Tout d'abord les montagnes. ondulations sombres et lupin, saupoudré d'une piste de neige au mois d'Avril. Il y a quelque chose même mal dans ces sentinelles qui regardent avec impatience le fond de la vallée. Patient et attentif comme s'il attendait quelque chose et, pendant un instant tu peux presque comprendre ... Puis il y a ce brouillard qui encercle obstinément la ville, et qui ne donnera pas de trêve toute la journée en couvrant ses rues d'une voûte grise. Au-dessus, vous pouvez voir de temps en temps un soleil pâle qui tourne en rond en cherchant inutilement un espace à entrer. Les visages et les manteaux cendrés quittent la gare et se perdent progressivement dans la bruine. Il y a des villes où il suffit de marcher pour commencer à écrire, d'autres sont juste jolis. Il est sept heures du matin quand je trébuche hors du bus et jette mon premier regard sur Sarajevo.
Il y a des villes où il suffit de marcher pour commencer à écrire, d'autres sont juste jolis
Les huit heures de route infernale de Zagreb s'évaporent avec les premiers coups de froid. Je choisis une petite taverne autour de la gare pour prendre le petit déjeuner. En ce moment, il est déjà plein, la plupart des clients sont des hommes. Le plus jeune a oublié cinquante il y a longtemps, ils ne semblent pas avoir grand-chose à faire. Ils partagent leur attention entre la rue et la serveuse. Elle sourit et défile d'un vieil homme à l'autre tout en distribuant des baisers et en faisant des blagues farfelues avec des bouteilles de bière.. A l'intérieur il y a aussi du brouillard, ceci causé par la fumée de cigarettes que les clients déversent sans interruption. Tout le monde boit de la bière, Je commande une et une assiette de saucisses et frites pour le petit déjeuner. De là, Madrid semble aussi ennuyeuse et civilisée que la salle d'attente d'un dentiste.
Personne ne parle anglais mais par des signes un garçon m'explique comment aller au centre-ville. À Sarajevo, vous voyagez dans un tramway qui vibre avec difficulté entre les avenues sans âme de la banlieue. L'étonnement apparaît avec les premiers bâtiments et les marques de mortier qui infectent encore les façades d'une acné juvénile. La ville s'étire et commence à travailler après le café. J'observe les occupants de la voiture; dames d'âge moyen, retraités, un couple de filles couvertes d'écharpe et un étudiant se concentrant sur son iPad. Le tram est inondé d'affiches annonçant les autocollants Panini pour la Coupe du monde. Dans le 94 J'étais en train de terminer ma deuxième collection. Ce garçon aurait alors environ sept ans, Je me demande ce qu'il faisait cet été.

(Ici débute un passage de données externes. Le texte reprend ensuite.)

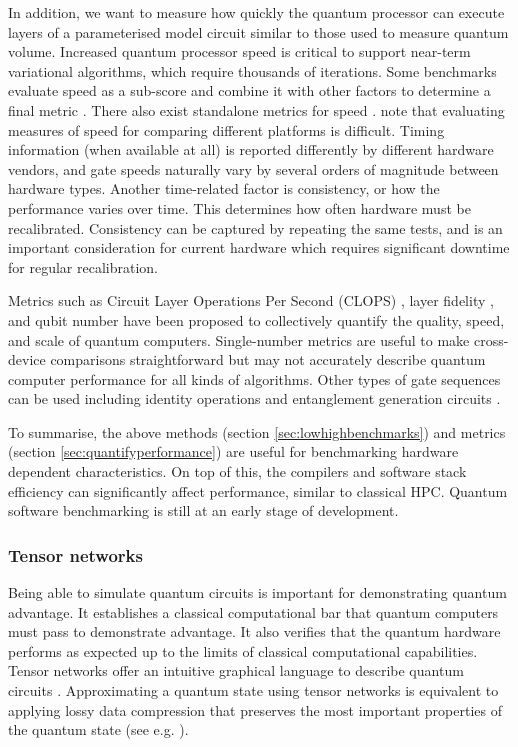 \documentclass[10pt]{iopart}
\begin{document}
In addition, we want to measure how quickly the quantum processor can execute layers of a parameterised model circuit similar to those used to measure quantum volume. Increased quantum processor speed is critical to support near-term variational algorithms, which require thousands of iterations. Some benchmarks evaluate speed as a sub-score and combine it with other factors to determine a final metric \cite{Donkers2022}. There also exist standalone metrics for speed \cite{Wack2021}. \citeauthor{Lubinski2023} \cite{Lubinski2023} note that evaluating measures of speed for comparing different platforms is difficult. Timing information (when available at all) is reported differently by different hardware vendors, and gate speeds naturally vary by several orders of magnitude between hardware types. Another time-related factor is consistency, or how the performance varies over time. This determines how often hardware must be recalibrated. Consistency can be captured by repeating the same tests, and is an important consideration for current hardware which requires significant downtime for regular recalibration.

Metrics such as Circuit Layer Operations Per Second (CLOPS) \cite{Wack2021}, layer fidelity \cite{McKay2023}, and qubit number have been proposed to collectively quantify the quality, speed, and scale of quantum computers. Single-number metrics are useful to make cross-device comparisons straightforward but may not accurately describe quantum computer performance for all kinds of algorithms.  Other types of gate sequences can be used including identity operations and entanglement generation circuits \cite{Michielsen2017}.

To summarise, the above methods (section \ref{sec:lowhighbenchmarks}) and metrics (section \ref{sec:quantifyperformance}) are useful for benchmarking hardware dependent characteristics.  On top of this, the compilers and software stack efficiency can significantly affect performance, similar to classical HPC.  Quantum software benchmarking is still at an early stage of development.


\subsubsection{Tensor networks}\label{sec:TNbenchmark}\hfill

Being able to simulate quantum circuits is important for demonstrating quantum advantage. It establishes a classical computational bar that quantum computers must pass to demonstrate advantage. It also verifies that the quantum hardware performs as expected up to the limits of classical computational capabilities. Tensor networks offer an intuitive graphical language to describe quantum circuits \cite{Orus2019t}. Approximating a quantum state using tensor networks is equivalent to applying lossy data compression that preserves the most important properties of the quantum state (see e.g. \cite{Orus2014,Huggins2019}). 
\end{document}
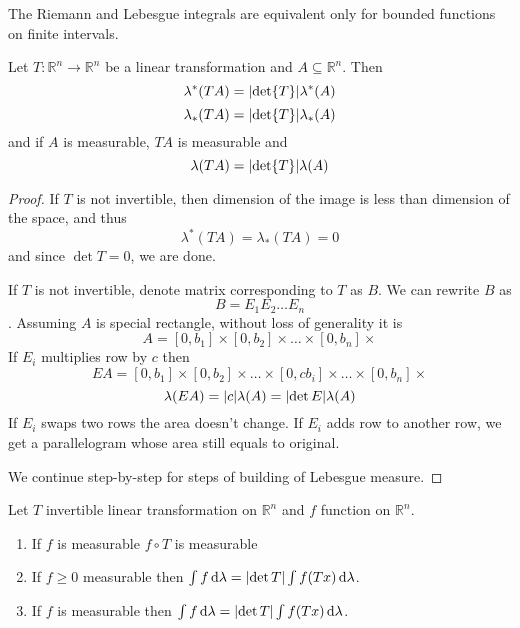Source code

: \begin{prop}
	The Riemann and Lebesgue integrals are equivalent only for bounded functions on finite intervals.
\end{prop}
\begin{theorem}
	Let $T: \mathbb{R}^n \to \mathbb{R}^n$ be a linear transformation and $A\subseteq \mathbb{R}^n$. Then
	$$\lambda^*(TA) = \abs{\det{T}} \lambda^*(A)$$
	$$\lambda_*(TA) = \abs{\det{T}} \lambda_*(A)$$
	and if $A$ is measurable, $TA$ is measurable and
	$$\lambda(TA) = \abs{\det{T}} \lambda(A)$$
	\begin{proof}
		If $T$ is not invertible, then dimension of the image is less than dimension of the space, and thus 
		$$\lambda^*(TA) = \lambda_*(TA) = 0$$
		and since $\det T = 0$, we are done.
		
		
		If $T$ is not invertible, denote matrix corresponding to $T$ as $B$. We can rewrite $B$ as
		$$B=E_1E_2\dots E_n$$. 
		Assuming $A$ is special rectangle, without loss of generality it is
		$$A  =[0,b_1]\times[0,b_2]\times\dots\times [0,b_n]\times$$
		If $E_i$ multiplies row by $c$
		then
		$$EA  =[0,b_1]\times[0,b_2]\times\dots\times[0,cb_i]\times\dots\times [0,b_n]\times$$
		$$\lambda(EA) = \abs{c} \lambda(A) = \abs{\det E}\lambda(A)$$
		If $E_i$ swaps two rows the area doesn't change.
		If $E_i$ adds row to another row, we get a parallelogram whose area still equals to original.
		
		We continue step-by-step for steps of building of Lebesgue measure.
	\end{proof}
\end{theorem}

\begin{theorem}
	Let $T$ invertible linear transformation on $\mathbb{R}^n$ and $f$ function on $\mathbb{R}^n$. 
	\begin{enumerate}
		\item If $f$ is measurable $f\circ T$ is measurable
		\item If $f\geq 0$ measurable then $\int f \dd{\lambda} = \abs{\det T} \int f(Tx) \dd{\lambda}$.
		\item If $f$ is measurable then $\int f \dd{\lambda} = \abs{\det T} \int f(Tx) \dd{\lambda}$.
	\end{enumerate}
\end{theorem}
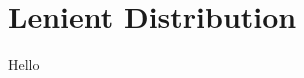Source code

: 
\chapter{Lenient Distribution} 
\label{appendix_lenient}
\ifpdf
    \graphicspath{{Appendix4/Figs/Raster/}{Appendix4/Figs/PDF/}{Appendix4/Figs/}}
\else
    \graphicspath{{Appendix4/Figs/Vector/}{Appendix4/Figs/}}
\fi

Hello
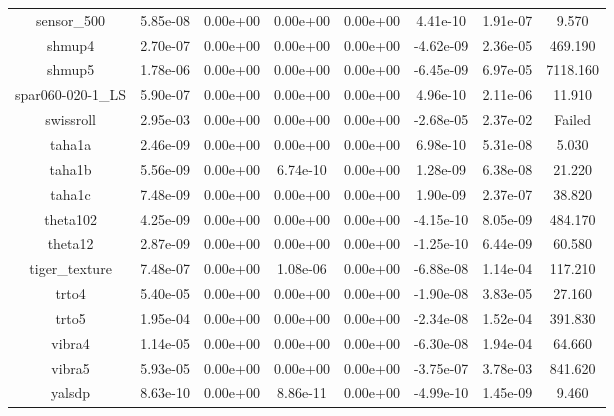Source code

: {{\begin{table}[h]
\begin{center}
{\begin{tabular}{cccccccc}
          sensor\_500 & 5.85e-08 & 0.00e+00 & 0.00e+00 & 0.00e+00 & 4.41e-10 & 1.91e-07 & 9.570 \\ 
              shmup4 & 2.70e-07 & 0.00e+00 & 0.00e+00 & 0.00e+00 & -4.62e-09 & 2.36e-05 & 469.190 \\ 
              shmup5 & 1.78e-06 & 0.00e+00 & 0.00e+00 & 0.00e+00 & -6.45e-09 & 6.97e-05 & 7118.160 \\ 
    spar060-020-1\_LS & 5.90e-07 & 0.00e+00 & 0.00e+00 & 0.00e+00 & 4.96e-10 & 2.11e-06 & 11.910 \\ 
           swissroll & 2.95e-03 & 0.00e+00 & 0.00e+00 & 0.00e+00 & -2.68e-05 & 2.37e-02 & Failed \\ 
              taha1a & 2.46e-09 & 0.00e+00 & 0.00e+00 & 0.00e+00 & 6.98e-10 & 5.31e-08 & 5.030 \\ 
              taha1b & 5.56e-09 & 0.00e+00 & 6.74e-10 & 0.00e+00 & 1.28e-09 & 6.38e-08 & 21.220 \\ 
              taha1c & 7.48e-09 & 0.00e+00 & 0.00e+00 & 0.00e+00 & 1.90e-09 & 2.37e-07 & 38.820 \\ 
            theta102 & 4.25e-09 & 0.00e+00 & 0.00e+00 & 0.00e+00 & -4.15e-10 & 8.05e-09 & 484.170 \\ 
             theta12 & 2.87e-09 & 0.00e+00 & 0.00e+00 & 0.00e+00 & -1.25e-10 & 6.44e-09 & 60.580 \\ 
       tiger\_texture & 7.48e-07 & 0.00e+00 & 1.08e-06 & 0.00e+00 & -6.88e-08 & 1.14e-04 & 117.210 \\ 
               trto4 & 5.40e-05 & 0.00e+00 & 0.00e+00 & 0.00e+00 & -1.90e-08 & 3.83e-05 & 27.160 \\ 
               trto5 & 1.95e-04 & 0.00e+00 & 0.00e+00 & 0.00e+00 & -2.34e-08 & 1.52e-04 & 391.830 \\ 
              vibra4 & 1.14e-05 & 0.00e+00 & 0.00e+00 & 0.00e+00 & -6.30e-08 & 1.94e-04 & 64.660 \\ 
              vibra5 & 5.93e-05 & 0.00e+00 & 0.00e+00 & 0.00e+00 & -3.75e-07 & 3.78e-03 & 841.620 \\ 
              yalsdp & 8.63e-10 & 0.00e+00 & 8.86e-11 & 0.00e+00 & -4.99e-10 & 1.45e-09 & 9.460 \\ 
      \bottomrule
    \end{tabular}
  }  
\end{center}  
\end{table}}}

Qui a tué ou trahi? A-t-il torturé ou a-t-il été torturé?
En les regardant, il est difficile de ne pas, pas imaginer; Où étiez-vous? Qui a trahi qui? Qui a tué ou trahi? A-t-il torturé ou a-t-il été torturé? Quelles choses ont-ils été forcés de faire? Ces choses dont nous pensions que nous ne serions jamais capables. Leurs visages n'offrent aucune réponse, regarder hermétique par la fenêtre, ils bâillent et vérifient le changement.

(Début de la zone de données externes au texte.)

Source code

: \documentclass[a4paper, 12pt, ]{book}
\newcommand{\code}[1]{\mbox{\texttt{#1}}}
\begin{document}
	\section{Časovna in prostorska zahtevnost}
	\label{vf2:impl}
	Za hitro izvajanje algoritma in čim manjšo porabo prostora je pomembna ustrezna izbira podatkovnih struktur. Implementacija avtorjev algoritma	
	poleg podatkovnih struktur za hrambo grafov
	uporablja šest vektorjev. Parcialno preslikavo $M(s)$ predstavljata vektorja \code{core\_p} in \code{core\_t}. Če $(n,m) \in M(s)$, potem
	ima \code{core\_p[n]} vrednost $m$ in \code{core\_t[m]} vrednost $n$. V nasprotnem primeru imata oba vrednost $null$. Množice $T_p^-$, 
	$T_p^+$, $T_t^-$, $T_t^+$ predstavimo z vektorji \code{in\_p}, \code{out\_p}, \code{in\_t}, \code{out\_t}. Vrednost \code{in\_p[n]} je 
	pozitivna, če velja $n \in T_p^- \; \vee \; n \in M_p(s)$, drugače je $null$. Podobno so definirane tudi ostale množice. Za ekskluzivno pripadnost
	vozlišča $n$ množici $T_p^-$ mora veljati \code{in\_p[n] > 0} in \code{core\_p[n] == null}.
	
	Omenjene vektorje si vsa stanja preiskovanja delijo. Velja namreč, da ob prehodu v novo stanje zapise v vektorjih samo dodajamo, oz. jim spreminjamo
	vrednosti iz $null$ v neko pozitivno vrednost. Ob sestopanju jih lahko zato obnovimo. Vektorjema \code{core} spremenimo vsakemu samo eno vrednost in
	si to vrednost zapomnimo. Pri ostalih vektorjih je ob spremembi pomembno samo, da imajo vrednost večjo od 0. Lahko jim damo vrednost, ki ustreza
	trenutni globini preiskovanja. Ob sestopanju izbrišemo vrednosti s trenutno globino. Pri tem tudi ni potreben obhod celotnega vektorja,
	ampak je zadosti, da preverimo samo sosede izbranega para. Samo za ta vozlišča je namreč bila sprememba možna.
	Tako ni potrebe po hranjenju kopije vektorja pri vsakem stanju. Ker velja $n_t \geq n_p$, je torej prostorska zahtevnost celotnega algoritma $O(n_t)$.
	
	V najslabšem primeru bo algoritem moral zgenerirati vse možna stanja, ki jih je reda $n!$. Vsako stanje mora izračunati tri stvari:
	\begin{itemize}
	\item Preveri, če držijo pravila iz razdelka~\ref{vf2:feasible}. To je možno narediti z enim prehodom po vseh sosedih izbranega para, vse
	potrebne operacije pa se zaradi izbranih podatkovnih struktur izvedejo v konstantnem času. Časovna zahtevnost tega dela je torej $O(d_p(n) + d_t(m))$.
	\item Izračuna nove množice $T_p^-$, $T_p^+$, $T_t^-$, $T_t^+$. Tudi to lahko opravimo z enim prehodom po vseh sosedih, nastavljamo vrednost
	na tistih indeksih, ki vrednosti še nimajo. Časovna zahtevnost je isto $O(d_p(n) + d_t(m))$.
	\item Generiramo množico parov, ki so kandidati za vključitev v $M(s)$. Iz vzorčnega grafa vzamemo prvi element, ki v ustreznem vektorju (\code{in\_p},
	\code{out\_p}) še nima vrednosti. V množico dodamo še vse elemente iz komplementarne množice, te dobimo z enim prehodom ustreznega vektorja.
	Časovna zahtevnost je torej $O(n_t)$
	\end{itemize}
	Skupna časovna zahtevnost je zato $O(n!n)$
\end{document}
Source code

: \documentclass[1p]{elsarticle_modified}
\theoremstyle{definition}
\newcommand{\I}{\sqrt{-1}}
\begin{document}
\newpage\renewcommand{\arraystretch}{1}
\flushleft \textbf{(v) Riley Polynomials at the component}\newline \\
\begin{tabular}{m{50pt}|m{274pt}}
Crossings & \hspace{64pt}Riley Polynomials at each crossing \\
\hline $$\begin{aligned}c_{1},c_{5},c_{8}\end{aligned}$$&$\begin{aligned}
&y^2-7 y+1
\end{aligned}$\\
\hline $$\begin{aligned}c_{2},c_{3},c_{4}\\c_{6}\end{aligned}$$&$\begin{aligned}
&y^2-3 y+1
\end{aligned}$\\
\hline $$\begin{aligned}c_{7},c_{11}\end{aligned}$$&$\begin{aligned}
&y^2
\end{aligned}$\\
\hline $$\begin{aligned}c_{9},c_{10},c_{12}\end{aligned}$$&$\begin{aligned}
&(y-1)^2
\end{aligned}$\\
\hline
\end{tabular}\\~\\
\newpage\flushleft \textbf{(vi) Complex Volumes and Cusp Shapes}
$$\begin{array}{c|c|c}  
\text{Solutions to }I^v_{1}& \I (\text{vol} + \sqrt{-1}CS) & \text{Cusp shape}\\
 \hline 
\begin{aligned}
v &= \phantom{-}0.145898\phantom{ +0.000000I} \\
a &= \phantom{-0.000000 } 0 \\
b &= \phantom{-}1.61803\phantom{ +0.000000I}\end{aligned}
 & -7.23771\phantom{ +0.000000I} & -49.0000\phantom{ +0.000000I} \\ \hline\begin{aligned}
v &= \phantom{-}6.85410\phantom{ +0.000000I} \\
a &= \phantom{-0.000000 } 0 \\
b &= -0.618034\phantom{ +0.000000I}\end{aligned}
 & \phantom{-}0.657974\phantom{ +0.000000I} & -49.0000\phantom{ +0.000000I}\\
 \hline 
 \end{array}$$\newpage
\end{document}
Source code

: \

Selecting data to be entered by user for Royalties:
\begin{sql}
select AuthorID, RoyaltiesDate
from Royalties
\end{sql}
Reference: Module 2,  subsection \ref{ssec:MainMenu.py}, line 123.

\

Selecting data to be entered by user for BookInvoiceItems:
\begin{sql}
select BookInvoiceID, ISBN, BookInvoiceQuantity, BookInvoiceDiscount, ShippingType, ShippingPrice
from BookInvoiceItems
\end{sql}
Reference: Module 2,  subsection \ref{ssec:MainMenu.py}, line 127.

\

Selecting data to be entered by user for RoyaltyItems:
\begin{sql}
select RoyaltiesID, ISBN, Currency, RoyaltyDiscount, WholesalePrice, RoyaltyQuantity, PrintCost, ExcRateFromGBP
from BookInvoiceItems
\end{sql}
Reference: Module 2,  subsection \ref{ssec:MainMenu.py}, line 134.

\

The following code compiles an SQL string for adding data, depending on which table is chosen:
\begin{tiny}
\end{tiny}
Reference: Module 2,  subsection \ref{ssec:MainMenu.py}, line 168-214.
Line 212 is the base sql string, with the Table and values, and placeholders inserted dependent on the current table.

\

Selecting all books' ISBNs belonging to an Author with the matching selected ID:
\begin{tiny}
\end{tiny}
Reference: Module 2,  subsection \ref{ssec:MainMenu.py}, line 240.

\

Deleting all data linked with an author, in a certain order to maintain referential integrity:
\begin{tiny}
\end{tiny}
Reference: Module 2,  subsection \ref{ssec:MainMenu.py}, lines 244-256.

Nous suivons le cours de la rivière et je descends à la Bascarsija, le quartier turc. J'ai l'impression d'être ici avant. Memory télécharge une succession de clichés américains au journal de midi. Je peux presque voir Pérez Reverte avec le noyer pointu et le regard triste, nous racontant toute l'horreur et la misère de la vieille Europe.
Aujourd'hui cet endroit est touristique. Un tourbillon de restaurants, magasins de cartes postales et d'argent turc, parmi lesquels se détachent les dômes turquoise des mosquées et l'odeur du kebab. A côté du kiosque emblématique qui préside le quartier se trouve un panneau d'information avec les principaux lieux d'intérêt de la ville. Un groupe de japonais prend des photos et élève des troupeaux de pigeons à chaque clic. Ce sont les seuls visiteurs que je croise toute la journée.

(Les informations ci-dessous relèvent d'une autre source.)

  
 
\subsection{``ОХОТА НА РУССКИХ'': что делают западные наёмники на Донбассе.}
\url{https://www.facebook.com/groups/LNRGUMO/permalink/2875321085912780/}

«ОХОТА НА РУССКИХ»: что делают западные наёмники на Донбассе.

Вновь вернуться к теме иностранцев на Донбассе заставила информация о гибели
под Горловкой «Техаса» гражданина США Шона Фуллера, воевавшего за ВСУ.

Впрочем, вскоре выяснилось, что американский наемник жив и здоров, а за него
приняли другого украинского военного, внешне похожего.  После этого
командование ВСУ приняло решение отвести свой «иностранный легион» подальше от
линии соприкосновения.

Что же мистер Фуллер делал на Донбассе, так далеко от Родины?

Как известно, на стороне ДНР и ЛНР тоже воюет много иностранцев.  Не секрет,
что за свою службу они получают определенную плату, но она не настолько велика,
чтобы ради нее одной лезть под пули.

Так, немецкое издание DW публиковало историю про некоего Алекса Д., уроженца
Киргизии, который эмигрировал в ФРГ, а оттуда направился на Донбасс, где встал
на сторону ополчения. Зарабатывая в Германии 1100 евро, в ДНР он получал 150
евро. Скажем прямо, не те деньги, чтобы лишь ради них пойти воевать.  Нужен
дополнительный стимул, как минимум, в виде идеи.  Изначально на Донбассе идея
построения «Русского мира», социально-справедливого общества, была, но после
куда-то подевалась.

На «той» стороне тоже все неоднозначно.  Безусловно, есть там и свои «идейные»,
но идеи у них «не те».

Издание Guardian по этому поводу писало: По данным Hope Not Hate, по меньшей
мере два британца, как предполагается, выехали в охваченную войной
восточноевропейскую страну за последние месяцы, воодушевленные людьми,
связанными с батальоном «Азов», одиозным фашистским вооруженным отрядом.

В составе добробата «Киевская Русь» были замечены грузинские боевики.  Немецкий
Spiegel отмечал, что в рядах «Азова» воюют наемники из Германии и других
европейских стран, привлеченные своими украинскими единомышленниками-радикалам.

Un graffiti d'amour dégradé sur les balles et les flaques d'eau comme des taches chauves sur l'asphalte
Puis tu sors de ce petit parc d'attractions, tu te perds dans les rues qui grimpent sur ses pentes. Marchés aux fruits et quelques Starbucks, un graffiti d'amour dégradé sur les balles et les flaques d'eau comme des taches chauves sur l'asphalte. La Miljacka poursuit son parcours trouble traversé par un fouillis de ponts de styles variés. Aussi le pont latin, où l'archiduc Francisco Fernando a été assassiné, origine d'un autre carnage illustre. Le nid du frelon des Balkans dit. A midi les guêpes inondent ses rues de diversité. Deux religieuses et un prêtre font du jogging devant la mosquée Gazi Husrev, à quelques mètres je croise la barbe solennelle d'un rabbin, Je distingue quelques garçons qui s'agenouillent en cherchant la direction de la Mecque. L'Espagne aurait pu être quelque chose comme ça, un jour c'était. Ici on sait aussi organiser des fêtes indescriptibles.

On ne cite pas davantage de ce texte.